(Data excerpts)
**********

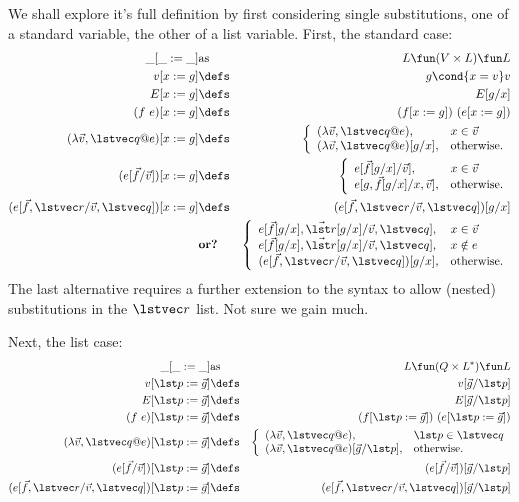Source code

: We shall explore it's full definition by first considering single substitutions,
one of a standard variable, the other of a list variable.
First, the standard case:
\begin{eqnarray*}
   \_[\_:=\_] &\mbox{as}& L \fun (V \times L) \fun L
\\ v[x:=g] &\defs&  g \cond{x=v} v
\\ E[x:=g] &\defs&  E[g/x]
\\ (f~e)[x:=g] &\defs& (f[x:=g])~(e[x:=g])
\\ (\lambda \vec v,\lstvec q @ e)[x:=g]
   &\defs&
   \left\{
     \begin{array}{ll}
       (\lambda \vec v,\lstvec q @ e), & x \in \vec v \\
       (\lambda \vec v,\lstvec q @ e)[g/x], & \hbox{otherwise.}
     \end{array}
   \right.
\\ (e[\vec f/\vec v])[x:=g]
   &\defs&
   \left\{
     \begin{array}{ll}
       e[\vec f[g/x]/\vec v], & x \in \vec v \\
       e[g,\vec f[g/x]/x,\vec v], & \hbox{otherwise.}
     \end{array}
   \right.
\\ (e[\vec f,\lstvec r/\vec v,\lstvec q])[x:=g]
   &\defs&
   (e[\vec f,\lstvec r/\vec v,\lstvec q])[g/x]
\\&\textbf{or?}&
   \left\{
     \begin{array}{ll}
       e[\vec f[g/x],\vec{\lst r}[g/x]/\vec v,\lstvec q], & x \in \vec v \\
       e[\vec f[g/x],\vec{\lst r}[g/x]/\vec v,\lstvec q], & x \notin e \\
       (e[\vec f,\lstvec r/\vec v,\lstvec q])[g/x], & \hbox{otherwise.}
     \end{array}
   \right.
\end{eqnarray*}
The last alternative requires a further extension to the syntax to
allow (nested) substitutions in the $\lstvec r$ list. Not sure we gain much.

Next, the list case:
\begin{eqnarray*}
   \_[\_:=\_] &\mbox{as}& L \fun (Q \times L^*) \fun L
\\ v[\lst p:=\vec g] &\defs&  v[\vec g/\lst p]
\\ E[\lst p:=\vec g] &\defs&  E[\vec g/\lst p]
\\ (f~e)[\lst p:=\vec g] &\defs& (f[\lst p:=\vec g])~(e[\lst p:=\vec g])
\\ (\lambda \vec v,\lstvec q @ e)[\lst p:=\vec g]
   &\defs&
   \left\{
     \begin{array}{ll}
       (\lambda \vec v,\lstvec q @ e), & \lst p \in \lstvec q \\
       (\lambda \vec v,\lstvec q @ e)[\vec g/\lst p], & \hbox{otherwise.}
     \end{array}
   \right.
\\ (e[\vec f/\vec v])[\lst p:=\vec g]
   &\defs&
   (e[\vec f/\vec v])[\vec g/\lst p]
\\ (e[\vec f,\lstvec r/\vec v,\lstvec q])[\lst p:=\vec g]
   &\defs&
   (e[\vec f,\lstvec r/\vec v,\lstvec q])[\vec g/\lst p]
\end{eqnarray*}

**********

What the exercise asks: Only the lines above from the line containing "v[\vec g/\lst p]" through the line containing "(\lambda \vec v,\lstvec q @ e), & \lst" should be retyped, exactly and with both ends included.

Task answer:
\\ v[\lst p:=\vec g] &\defs&  v[\vec g/\lst p]
\\ E[\lst p:=\vec g] &\defs&  E[\vec g/\lst p]
\\ (f~e)[\lst p:=\vec g] &\defs& (f[\lst p:=\vec g])~(e[\lst p:=\vec g])
\\ (\lambda \vec v,\lstvec q @ e)[\lst p:=\vec g]
   &\defs&
   \left\{
     \begin{array}{ll}
       (\lambda \vec v,\lstvec q @ e), & \lst p \in \lstvec q \\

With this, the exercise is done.